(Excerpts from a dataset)
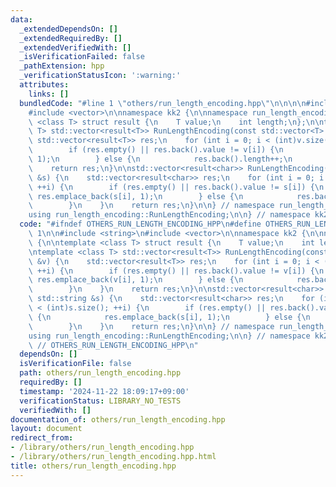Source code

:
 ```yaml
---
data:
  _extendedDependsOn: []
  _extendedRequiredBy: []
  _extendedVerifiedWith: []
  _isVerificationFailed: false
  _pathExtension: hpp
  _verificationStatusIcon: ':warning:'
  attributes:
    links: []
  bundledCode: "#line 1 \"others/run_length_encoding.hpp\"\n\n\n\n#include <string>\n\
    #include <vector>\n\nnamespace kk2 {\n\nnamespace run_length_encoding {\n\ntemplate\
    \ <class T> struct result {\n    T value;\n    int length;\n};\n\ntemplate <class\
    \ T> std::vector<result<T>> RunLengthEncoding(const std::vector<T> &v) {\n   \
    \ std::vector<result<T>> res;\n    for (int i = 0; i < (int)v.size(); ++i) {\n\
    \        if (res.empty() || res.back().value != v[i]) {\n            res.emplace_back(v[i],\
    \ 1);\n        } else {\n            res.back().length++;\n        }\n    }\n\
    \    return res;\n}\n\nstd::vector<result<char>> RunLengthEncoding(const std::string\
    \ &s) {\n    std::vector<result<char>> res;\n    for (int i = 0; i < (int)s.size();\
    \ ++i) {\n        if (res.empty() || res.back().value != s[i]) {\n           \
    \ res.emplace_back(s[i], 1);\n        } else {\n            res.back().length++;\n\
    \        }\n    }\n    return res;\n}\n\n} // namespace run_length_encoding\n\n\
    using run_length_encoding::RunLengthEncoding;\n\n} // namespace kk2\n\n\n"
  code: "#ifndef OTHERS_RUN_LENGTH_ENCODING_HPP\n#define OTHERS_RUN_LENGTH_ENCODING_HPP\
    \ 1\n\n#include <string>\n#include <vector>\n\nnamespace kk2 {\n\nnamespace run_length_encoding\
    \ {\n\ntemplate <class T> struct result {\n    T value;\n    int length;\n};\n\
    \ntemplate <class T> std::vector<result<T>> RunLengthEncoding(const std::vector<T>\
    \ &v) {\n    std::vector<result<T>> res;\n    for (int i = 0; i < (int)v.size();\
    \ ++i) {\n        if (res.empty() || res.back().value != v[i]) {\n           \
    \ res.emplace_back(v[i], 1);\n        } else {\n            res.back().length++;\n\
    \        }\n    }\n    return res;\n}\n\nstd::vector<result<char>> RunLengthEncoding(const\
    \ std::string &s) {\n    std::vector<result<char>> res;\n    for (int i = 0; i\
    \ < (int)s.size(); ++i) {\n        if (res.empty() || res.back().value != s[i])\
    \ {\n            res.emplace_back(s[i], 1);\n        } else {\n            res.back().length++;\n\
    \        }\n    }\n    return res;\n}\n\n} // namespace run_length_encoding\n\n\
    using run_length_encoding::RunLengthEncoding;\n\n} // namespace kk2\n\n#endif\
    \ // OTHERS_RUN_LENGTH_ENCODING_HPP\n"
  dependsOn: []
  isVerificationFile: false
  path: others/run_length_encoding.hpp
  requiredBy: []
  timestamp: '2024-11-22 18:09:17+09:00'
  verificationStatus: LIBRARY_NO_TESTS
  verifiedWith: []
documentation_of: others/run_length_encoding.hpp
layout: document
redirect_from:
- /library/others/run_length_encoding.hpp
- /library/others/run_length_encoding.hpp.html
title: others/run_length_encoding.hpp
---
```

Exercise :: In the lines above, find the word "back" and copy every line it occurs in.

Response to the exercise ::
    \        if (res.empty() || res.back().value != v[i]) {\n            res.emplace_back(v[i],\
    \ 1);\n        } else {\n            res.back().length++;\n        }\n    }\n\
    \ ++i) {\n        if (res.empty() || res.back().value != s[i]) {\n           \
    \ res.emplace_back(s[i], 1);\n        } else {\n            res.back().length++;\n\
    \ ++i) {\n        if (res.empty() || res.back().value != v[i]) {\n           \
    \ res.emplace_back(v[i], 1);\n        } else {\n            res.back().length++;\n\
    \ < (int)s.size(); ++i) {\n        if (res.empty() || res.back().value != s[i])\
    \ {\n            res.emplace_back(s[i], 1);\n        } else {\n            res.back().length++;\n\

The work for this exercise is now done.